Fast forward to this year. Early in the season my brother got a nice 8 pt. on our Hocking property. We showed The Don how to field dress the deer and shared our stories of the morning hunt. I ended up tagging out on November 6th, but The Don was not finished. My brother and him had been watching and hunting our Hocking place expertly, and knew exactly where the bucks were chasing does. They had close calls with a few smaller bucks, and he actually got a shot at a very wide 8 pt. and missed. He was pretty let down, but we assured him that persistence would pay off.

On the morning of November 9th I recieved a text from my brother.
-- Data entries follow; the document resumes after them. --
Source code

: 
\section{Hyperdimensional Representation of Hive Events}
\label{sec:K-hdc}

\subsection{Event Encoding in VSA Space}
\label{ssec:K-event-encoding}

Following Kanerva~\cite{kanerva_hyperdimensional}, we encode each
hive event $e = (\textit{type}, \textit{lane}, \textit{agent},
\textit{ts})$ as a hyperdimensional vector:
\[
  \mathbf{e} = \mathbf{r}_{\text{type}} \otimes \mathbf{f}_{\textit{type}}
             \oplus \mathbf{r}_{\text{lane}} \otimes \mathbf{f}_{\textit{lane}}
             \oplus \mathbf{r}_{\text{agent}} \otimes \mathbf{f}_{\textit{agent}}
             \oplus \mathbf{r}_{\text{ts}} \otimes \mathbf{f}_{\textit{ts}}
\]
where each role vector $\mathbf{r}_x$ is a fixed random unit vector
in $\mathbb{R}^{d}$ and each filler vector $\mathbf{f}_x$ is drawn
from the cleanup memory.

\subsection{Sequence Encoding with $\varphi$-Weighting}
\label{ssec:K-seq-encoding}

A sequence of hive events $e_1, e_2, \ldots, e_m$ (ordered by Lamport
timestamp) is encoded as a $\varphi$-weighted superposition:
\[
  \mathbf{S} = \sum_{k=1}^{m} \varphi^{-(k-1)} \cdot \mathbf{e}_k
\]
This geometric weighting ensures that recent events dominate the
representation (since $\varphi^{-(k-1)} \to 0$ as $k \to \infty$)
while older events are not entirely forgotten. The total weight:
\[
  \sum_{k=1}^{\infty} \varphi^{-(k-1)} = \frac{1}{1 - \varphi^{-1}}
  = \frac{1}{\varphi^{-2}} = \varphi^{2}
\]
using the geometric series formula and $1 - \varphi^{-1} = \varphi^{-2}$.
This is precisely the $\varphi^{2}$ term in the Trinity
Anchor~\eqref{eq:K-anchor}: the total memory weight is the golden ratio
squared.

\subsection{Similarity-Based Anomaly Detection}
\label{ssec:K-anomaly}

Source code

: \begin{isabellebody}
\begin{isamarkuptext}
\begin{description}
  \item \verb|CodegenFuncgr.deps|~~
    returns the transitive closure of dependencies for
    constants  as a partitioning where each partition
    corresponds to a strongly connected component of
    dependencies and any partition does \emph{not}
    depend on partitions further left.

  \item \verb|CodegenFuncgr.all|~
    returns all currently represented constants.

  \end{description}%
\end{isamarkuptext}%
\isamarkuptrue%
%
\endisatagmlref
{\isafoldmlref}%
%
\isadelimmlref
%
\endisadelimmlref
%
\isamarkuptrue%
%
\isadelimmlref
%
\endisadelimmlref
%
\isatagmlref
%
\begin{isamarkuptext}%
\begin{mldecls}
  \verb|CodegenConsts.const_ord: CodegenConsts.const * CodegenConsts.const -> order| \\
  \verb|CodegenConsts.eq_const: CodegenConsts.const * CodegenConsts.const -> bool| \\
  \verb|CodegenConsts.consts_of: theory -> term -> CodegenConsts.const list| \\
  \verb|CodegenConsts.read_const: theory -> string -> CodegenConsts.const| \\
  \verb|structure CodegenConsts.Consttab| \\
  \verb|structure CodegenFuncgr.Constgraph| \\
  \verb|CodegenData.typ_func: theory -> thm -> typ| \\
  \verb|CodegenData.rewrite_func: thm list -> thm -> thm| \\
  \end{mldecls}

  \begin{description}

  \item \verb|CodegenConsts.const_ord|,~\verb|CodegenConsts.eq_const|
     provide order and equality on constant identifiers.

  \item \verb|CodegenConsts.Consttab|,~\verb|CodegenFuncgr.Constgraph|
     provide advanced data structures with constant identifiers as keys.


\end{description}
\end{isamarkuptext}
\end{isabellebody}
It was a picture message, and I was sitting on the couch at my house drinking coffee and slowly getting myself ready for a day of vacation relaxation and trail cam checking/hiking. I opened the text and read the contents..."Muahahahaha" attatched to a picture of The Don holding up the rack of a very large, chocolate racked buck. I said out loud "no *&%*ing way"...I immediately called my brother and got some details. Matt had made a great shot on the "crabclaw" buck that had been roaming the land since the rut began. I immediately made my way down to the property to help drag the beast out. When I got there, I met a very excited The Don, brother, and another friend. The other friend had been told by The Don and my brother that he had bagged a small 6 pt. Boy was he surprised when we walked up on the 9pt. bruin that The Don bagged! He was excited and as giddy as I have ever seen him. The Don scored a great buck, a wallmounter. Of the 20+ years my dad/family has hunted and owned some of the land down there, this buck was the largest bagged to date. Here are a few pics of the deer and here is to a newly hooked hunter, The Don from New Jersey!


----------



## bobk (Apr 30, 2004)

That's a really nice and wide deer. Thanks for the story. Send a few my way now would ya?


----------



## I_Shock_Em (Jul 20, 2008)

That's one heck of a buck. Gotta love that property


----------



## DaleM (Apr 5, 2004)

Thanks for sharing that Buddy. I've seen some monsters down there, as I know you have.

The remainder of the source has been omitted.